▶ Task brief:
Which lines of the listing hold the string "tabular"? Copy those lines.

▶ Extracted material:
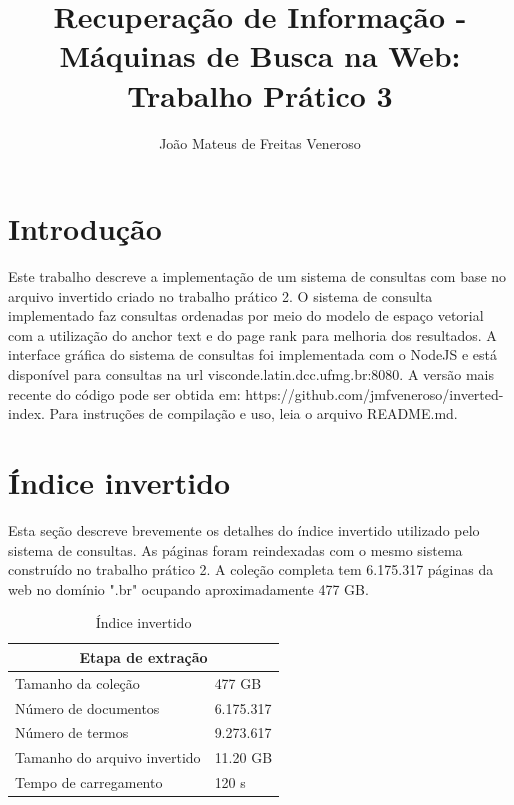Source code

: \documentclass{article}
\begin{document}
\title{Recuperação de Informação - Máquinas de Busca na Web: Trabalho Prático 3}
\author{João Mateus de Freitas Veneroso}

\maketitle

\section{Introdução}

Este trabalho descreve a implementação de um sistema de consultas com base no arquivo
invertido criado no trabalho prático 2. O sistema de consulta implementado faz 
consultas ordenadas por meio do modelo de espaço vetorial com a utilização do
anchor text e do page rank para melhoria dos resultados. A interface gráfica do sistema
de consultas foi implementada com o NodeJS e está disponível para consultas na
url visconde.latin.dcc.ufmg.br:8080. A versão mais recente do código pode ser obtida
em: https://github.com/jmfveneroso/inverted-index. Para instruções de compilação e uso, leia
o arquivo README.md. 

\section{Índice invertido}

Esta seção descreve brevemente os detalhes do índice invertido utilizado pelo sistema
de consultas. As páginas foram reindexadas com o mesmo sistema construído no trabalho
prático 2. A coleção completa tem 6.175.317 páginas da web no domínio ".br" ocupando
aproximadamente 477 GB. 

\begin{table}
\centering
\begin{tabular}{ |l|l| }
  \hline
  \multicolumn{2}{|c|}{Etapa de extração} \\
  \hline
  Tamanho da coleção & 477 GB \\
  Número de documentos & 6.175.317 \\
  Número de termos & 9.273.617 \\
  Tamanho do arquivo invertido & 11.20 GB \\
  Tempo de carregamento & 120 s \\
  \hline
\end{tabular}
\caption{Índice invertido}
\label{tab:inverted_index}
\end{table}
\end{document}
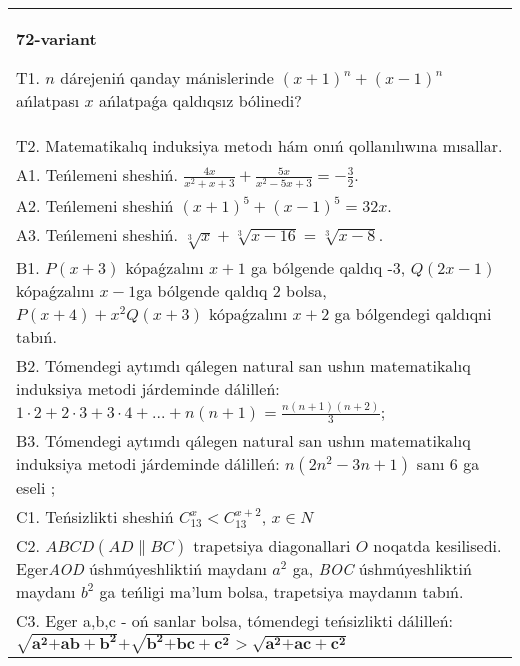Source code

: \documentclass{article}
\begin{document}
\begin{tabular}{m{17cm}}
\textbf{72-variant}
\newline

T1. \(n\) dárejeniń qanday mánislerinde \((x + 1)^{n} + (x - 1)^{n}\) ańlatpası \(x\) ańlatpaǵa qaldıqsız bólinedi? \\
T2. Matematikalıq induksiya metodı hám onıń qollanılıwına mısallar. \\
A1. Teńlemeni sheshiń. \(\frac{4x}{x^{2} + x + 3} + \frac{5x}{x^{2} - 5x + 3} = - \frac{3}{2}\). \\
A2. Teńlemeni sheshiń \((x + 1)^{5} + (x - 1)^{5} = 32x\). \\
A3. Teńlemeni sheshiń. \(\sqrt[3]{x} + \sqrt[3]{x - 16} = \sqrt[3]{x - 8}\). \\
B1. \(P(x + 3)\) kópaǵzalını \(x + 1\) ga bólgende qaldıq -3, \(Q(2x - 1)\) kópaǵzalını \(x - 1\)ga bólgende qaldıq 2 bolsa, \(P(x + 4) + x^{2}Q(x + 3)\) kópaǵzalını \(x + 2\) ga bólgendegi qaldıqni tabıń. \\
B2. Tómendegi aytımdı qálegen natural san ushın matematikalıq induksiya metodi járdeminde dálilleń: \(1 \cdot 2 + 2 \cdot 3 + 3 \cdot 4 + ... + n(n + 1) = \frac{n(n + 1)(n + 2)}{3}\); \\
B3. Tómendegi aytımdı qálegen natural san ushın matematikalıq induksiya metodi járdeminde dálilleń: \(n\left( 2n^{2} - 3n + 1 \right)\) sanı 6 ga eseli ; \\
C1. Teńsizlikti sheshiń \(C_{13}^{x} < C_{13}^{x + 2}\), \(x \in N\) \\
C2. \(ABCD(AD\| BC)\) trapetsiya diagonallari \(O\) noqatda kesilisedi. Eger\emph{AOD} úshmúyeshliktiń maydanı \(a^{2}\) ga, \emph{BOC} úshmúyeshliktiń maydanı \(b^{2}\) ga teńligi ma'lum bolsa, trapetsiya maydanın tabıń. \\
C3. Eger a,b,c - oń sanlar bolsa, tómendegi teńsizlikti dálilleń: \(\sqrt{\mathbf{a}^{\mathbf{2}}\mathbf{+ ab +}\mathbf{b}^{\mathbf{2}}}\mathbf{+}\sqrt{\mathbf{b}^{\mathbf{2}}\mathbf{+ bc +}\mathbf{c}^{\mathbf{2}}}\mathbf{>}\sqrt{\mathbf{a}^{\mathbf{2}}\mathbf{+ ac +}\mathbf{c}^{\mathbf{2}}}\) \\

\end{tabular}
\vspace{1cm}
\end{document}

▶ Result of the task:
\begin{tabular}{ |l|l| }
\end{tabular}
\begin{tabular}{m{17cm}}
\end{tabular}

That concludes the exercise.